**Your instructions:**
Your reply should be one number: how many lines of the records below contain the string "ceid".

== Records to process

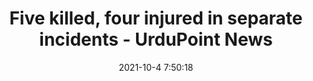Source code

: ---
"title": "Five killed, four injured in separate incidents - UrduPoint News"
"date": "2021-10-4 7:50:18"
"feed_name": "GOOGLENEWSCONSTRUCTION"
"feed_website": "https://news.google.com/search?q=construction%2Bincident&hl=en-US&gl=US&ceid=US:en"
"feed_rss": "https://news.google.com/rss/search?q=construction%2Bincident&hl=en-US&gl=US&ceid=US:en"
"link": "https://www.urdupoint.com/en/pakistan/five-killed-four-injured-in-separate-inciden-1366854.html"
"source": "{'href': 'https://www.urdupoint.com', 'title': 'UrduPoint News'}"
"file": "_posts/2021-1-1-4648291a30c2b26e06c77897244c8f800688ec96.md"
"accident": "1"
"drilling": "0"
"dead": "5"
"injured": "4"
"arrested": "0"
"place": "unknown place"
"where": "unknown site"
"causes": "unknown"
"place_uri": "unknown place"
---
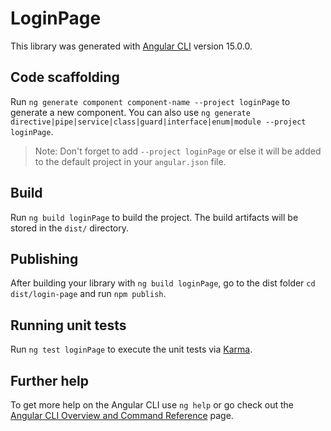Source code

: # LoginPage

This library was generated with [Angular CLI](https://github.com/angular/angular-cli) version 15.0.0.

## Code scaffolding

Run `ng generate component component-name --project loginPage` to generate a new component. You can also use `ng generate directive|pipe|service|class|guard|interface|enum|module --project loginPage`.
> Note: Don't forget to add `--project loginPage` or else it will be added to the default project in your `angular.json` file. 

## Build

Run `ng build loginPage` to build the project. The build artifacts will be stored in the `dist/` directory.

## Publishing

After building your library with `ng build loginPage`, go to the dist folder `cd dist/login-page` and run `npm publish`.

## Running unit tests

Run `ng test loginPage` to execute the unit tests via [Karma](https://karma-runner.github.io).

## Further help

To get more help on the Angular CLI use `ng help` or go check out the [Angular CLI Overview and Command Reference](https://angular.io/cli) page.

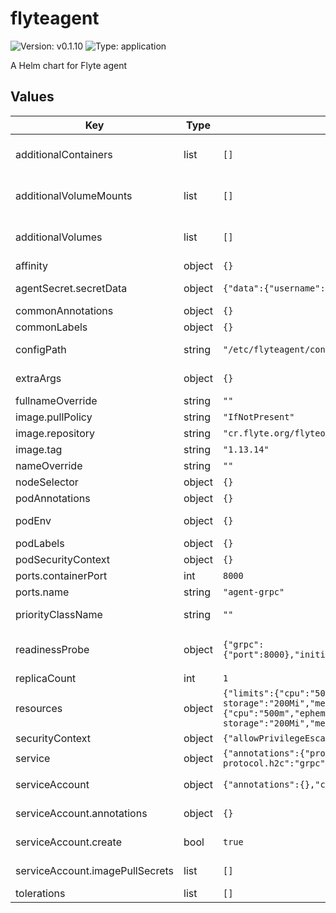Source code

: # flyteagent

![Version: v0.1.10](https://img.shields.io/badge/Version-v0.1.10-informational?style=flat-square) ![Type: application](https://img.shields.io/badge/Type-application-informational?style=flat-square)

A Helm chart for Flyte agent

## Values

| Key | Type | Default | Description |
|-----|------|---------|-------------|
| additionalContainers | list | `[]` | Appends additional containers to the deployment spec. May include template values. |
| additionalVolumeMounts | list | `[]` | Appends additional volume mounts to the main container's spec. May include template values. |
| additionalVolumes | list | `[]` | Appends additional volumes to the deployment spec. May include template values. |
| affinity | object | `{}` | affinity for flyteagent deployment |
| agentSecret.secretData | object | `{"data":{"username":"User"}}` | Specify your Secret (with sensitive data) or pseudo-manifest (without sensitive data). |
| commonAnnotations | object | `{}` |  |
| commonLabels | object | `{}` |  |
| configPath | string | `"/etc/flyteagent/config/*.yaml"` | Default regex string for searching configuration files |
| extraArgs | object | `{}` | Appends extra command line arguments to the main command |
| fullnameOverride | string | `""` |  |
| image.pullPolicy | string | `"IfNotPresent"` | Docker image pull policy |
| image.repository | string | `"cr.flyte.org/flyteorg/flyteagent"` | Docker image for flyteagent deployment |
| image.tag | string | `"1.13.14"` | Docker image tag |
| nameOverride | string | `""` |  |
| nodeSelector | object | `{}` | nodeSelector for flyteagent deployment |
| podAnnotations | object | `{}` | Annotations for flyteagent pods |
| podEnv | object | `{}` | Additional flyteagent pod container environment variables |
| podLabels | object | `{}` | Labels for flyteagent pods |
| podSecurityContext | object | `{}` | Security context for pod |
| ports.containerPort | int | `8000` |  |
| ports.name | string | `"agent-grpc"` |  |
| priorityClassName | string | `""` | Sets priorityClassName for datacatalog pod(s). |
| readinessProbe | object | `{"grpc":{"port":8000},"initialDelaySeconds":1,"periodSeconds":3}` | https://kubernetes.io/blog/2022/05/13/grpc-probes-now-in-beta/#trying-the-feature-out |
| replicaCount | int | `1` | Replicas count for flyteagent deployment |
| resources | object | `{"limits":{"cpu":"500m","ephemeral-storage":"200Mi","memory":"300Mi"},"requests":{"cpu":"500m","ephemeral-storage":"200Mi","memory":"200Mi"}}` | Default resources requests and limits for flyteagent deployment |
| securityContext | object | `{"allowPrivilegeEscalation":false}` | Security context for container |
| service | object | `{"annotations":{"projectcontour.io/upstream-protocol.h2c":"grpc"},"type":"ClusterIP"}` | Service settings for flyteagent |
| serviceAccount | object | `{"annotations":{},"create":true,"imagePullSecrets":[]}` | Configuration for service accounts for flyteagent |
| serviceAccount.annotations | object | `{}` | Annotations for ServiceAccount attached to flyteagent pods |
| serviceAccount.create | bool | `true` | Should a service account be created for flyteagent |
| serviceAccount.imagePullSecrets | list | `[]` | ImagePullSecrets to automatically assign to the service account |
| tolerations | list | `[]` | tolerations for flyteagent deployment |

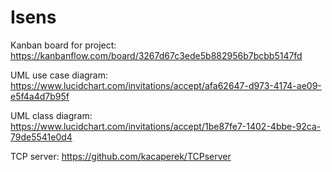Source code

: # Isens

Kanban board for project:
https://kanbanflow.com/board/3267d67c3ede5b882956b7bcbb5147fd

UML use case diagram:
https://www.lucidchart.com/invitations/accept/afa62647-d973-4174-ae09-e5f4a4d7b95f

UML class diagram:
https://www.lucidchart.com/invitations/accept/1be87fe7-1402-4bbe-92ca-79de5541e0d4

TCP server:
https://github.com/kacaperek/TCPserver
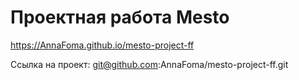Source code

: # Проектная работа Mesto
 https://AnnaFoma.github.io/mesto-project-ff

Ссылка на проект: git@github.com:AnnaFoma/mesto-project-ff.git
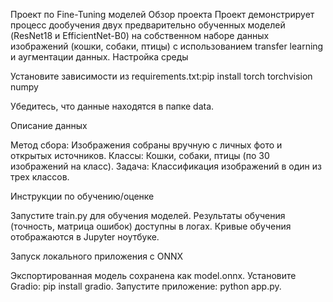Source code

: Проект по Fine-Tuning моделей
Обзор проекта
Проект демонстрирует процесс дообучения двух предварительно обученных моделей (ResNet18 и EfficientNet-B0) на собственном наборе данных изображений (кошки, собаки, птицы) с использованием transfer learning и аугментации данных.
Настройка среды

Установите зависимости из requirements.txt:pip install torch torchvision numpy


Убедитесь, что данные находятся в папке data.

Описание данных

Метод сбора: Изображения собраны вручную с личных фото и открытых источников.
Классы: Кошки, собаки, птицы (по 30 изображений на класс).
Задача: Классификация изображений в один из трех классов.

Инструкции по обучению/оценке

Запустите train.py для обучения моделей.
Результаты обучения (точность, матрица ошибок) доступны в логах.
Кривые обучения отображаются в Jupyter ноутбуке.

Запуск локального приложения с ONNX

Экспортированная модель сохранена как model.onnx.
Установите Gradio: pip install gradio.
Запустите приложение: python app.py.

====

**Expected answer:**
2